- YOUR GOAL
Within this listing, how many lines carry the string "Černý"? State the number only.

- DATASET CONTENT

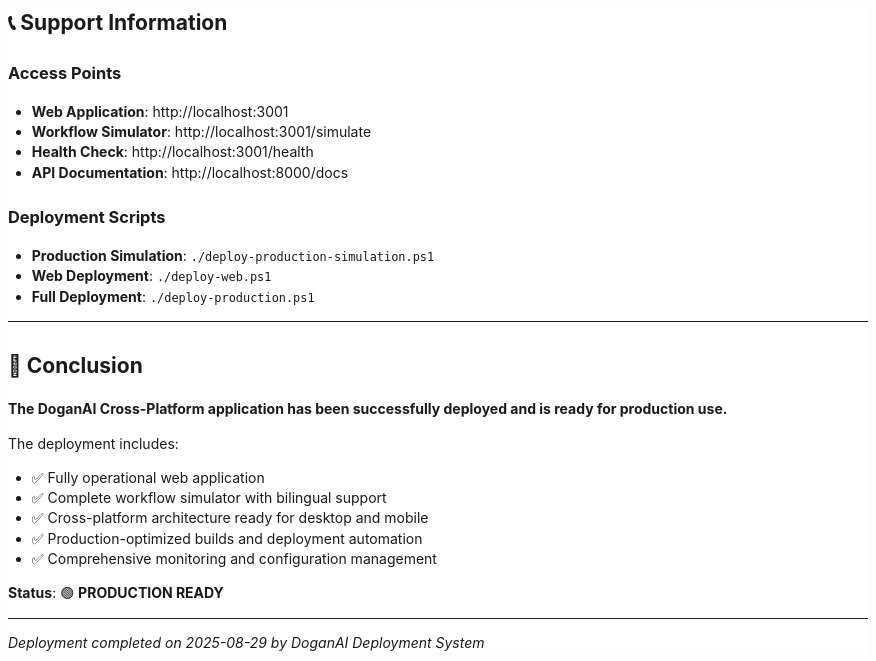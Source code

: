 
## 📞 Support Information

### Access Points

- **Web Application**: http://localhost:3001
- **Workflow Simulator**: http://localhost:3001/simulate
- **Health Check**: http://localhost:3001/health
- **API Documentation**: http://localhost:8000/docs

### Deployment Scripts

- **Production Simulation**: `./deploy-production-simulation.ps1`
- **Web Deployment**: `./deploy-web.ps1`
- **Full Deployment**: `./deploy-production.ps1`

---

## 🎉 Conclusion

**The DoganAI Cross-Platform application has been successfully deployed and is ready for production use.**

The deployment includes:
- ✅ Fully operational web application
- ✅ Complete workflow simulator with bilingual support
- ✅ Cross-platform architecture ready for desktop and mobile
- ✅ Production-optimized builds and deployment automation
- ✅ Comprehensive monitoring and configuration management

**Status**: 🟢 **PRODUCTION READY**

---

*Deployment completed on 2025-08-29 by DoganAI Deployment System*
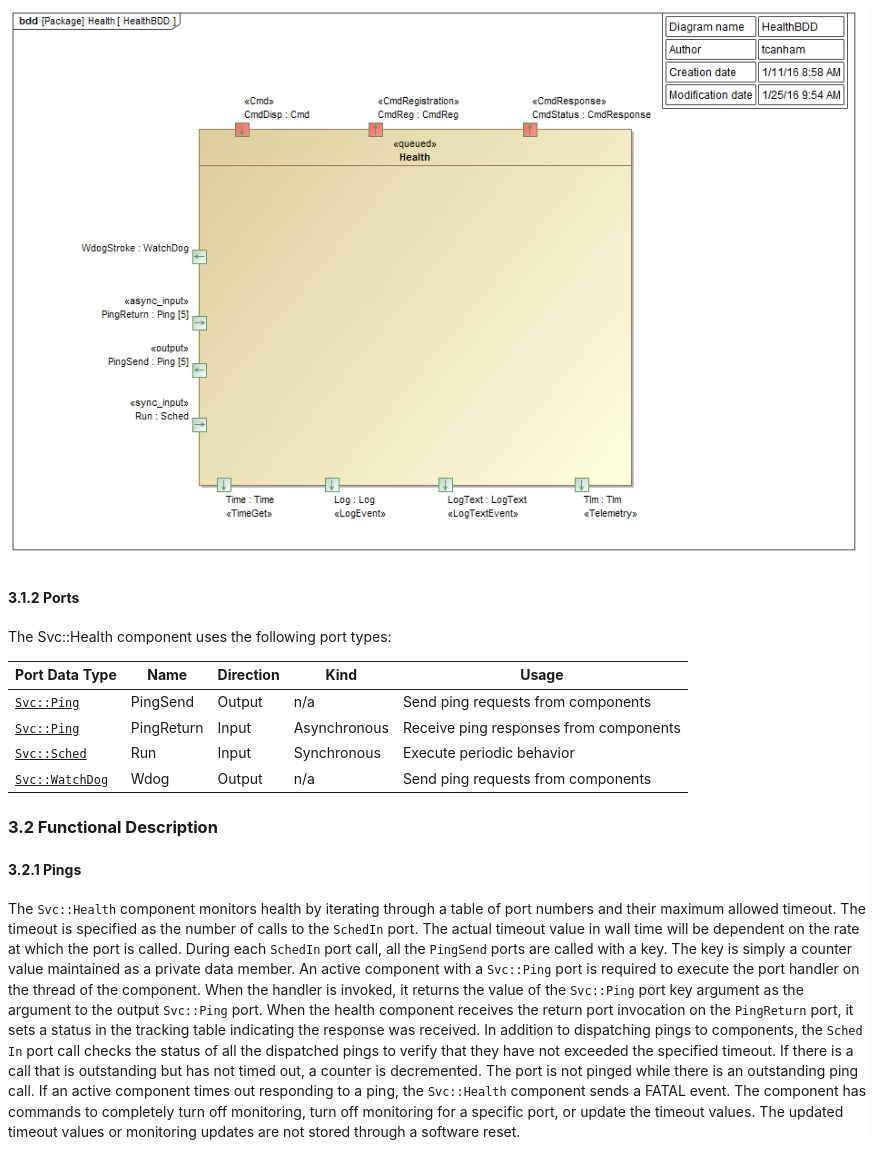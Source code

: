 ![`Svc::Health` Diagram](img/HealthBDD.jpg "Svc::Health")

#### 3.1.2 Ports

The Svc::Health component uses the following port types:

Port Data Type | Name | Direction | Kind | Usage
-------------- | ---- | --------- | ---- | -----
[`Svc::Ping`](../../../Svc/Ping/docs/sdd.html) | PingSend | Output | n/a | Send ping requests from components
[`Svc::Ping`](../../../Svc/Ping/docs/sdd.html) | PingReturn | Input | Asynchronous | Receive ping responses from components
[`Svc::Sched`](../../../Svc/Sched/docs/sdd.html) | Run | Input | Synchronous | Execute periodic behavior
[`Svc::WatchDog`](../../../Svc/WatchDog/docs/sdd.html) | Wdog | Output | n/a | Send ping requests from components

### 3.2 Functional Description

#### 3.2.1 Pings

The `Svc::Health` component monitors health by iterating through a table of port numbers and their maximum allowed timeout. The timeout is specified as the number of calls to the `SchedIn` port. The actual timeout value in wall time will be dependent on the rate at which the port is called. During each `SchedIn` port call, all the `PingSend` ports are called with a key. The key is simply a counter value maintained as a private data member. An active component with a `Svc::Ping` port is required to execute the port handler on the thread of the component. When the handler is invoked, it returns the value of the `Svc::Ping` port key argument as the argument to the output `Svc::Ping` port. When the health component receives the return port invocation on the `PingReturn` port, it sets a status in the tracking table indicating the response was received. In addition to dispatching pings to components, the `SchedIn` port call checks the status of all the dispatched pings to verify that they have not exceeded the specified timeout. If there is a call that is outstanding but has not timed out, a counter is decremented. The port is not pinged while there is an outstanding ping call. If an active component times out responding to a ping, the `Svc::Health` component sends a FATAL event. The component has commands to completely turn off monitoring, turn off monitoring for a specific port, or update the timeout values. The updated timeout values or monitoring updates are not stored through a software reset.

---

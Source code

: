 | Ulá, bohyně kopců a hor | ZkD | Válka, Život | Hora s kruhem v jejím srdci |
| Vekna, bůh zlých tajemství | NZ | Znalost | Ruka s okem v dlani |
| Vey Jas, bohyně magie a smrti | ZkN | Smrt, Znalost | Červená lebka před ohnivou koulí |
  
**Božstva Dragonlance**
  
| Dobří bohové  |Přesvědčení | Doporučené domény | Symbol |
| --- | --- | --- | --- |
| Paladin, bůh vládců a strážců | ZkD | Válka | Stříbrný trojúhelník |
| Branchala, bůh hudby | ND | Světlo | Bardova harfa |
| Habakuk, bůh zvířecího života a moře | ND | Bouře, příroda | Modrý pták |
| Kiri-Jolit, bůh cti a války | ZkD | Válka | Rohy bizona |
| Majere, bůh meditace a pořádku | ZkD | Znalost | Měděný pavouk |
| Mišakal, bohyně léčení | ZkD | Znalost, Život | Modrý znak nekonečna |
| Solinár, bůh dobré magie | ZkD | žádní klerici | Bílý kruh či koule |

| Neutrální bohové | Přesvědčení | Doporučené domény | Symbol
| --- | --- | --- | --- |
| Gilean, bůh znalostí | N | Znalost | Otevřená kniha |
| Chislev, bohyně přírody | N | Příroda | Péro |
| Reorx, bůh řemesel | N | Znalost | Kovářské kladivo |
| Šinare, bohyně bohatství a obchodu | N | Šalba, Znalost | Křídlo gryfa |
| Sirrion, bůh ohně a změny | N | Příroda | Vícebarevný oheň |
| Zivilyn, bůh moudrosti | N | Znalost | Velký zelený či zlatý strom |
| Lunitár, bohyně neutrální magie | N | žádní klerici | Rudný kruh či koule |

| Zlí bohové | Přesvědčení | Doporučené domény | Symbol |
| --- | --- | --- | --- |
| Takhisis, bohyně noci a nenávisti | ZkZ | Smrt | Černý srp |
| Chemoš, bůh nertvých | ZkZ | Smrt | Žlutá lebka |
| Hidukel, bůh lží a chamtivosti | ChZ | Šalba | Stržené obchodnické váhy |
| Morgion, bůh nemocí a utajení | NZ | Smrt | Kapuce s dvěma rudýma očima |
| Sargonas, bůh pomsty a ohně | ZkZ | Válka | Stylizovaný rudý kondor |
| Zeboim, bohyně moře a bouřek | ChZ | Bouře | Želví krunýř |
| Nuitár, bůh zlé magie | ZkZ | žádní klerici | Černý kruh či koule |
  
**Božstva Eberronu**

- EXERCISE RESPONSE
2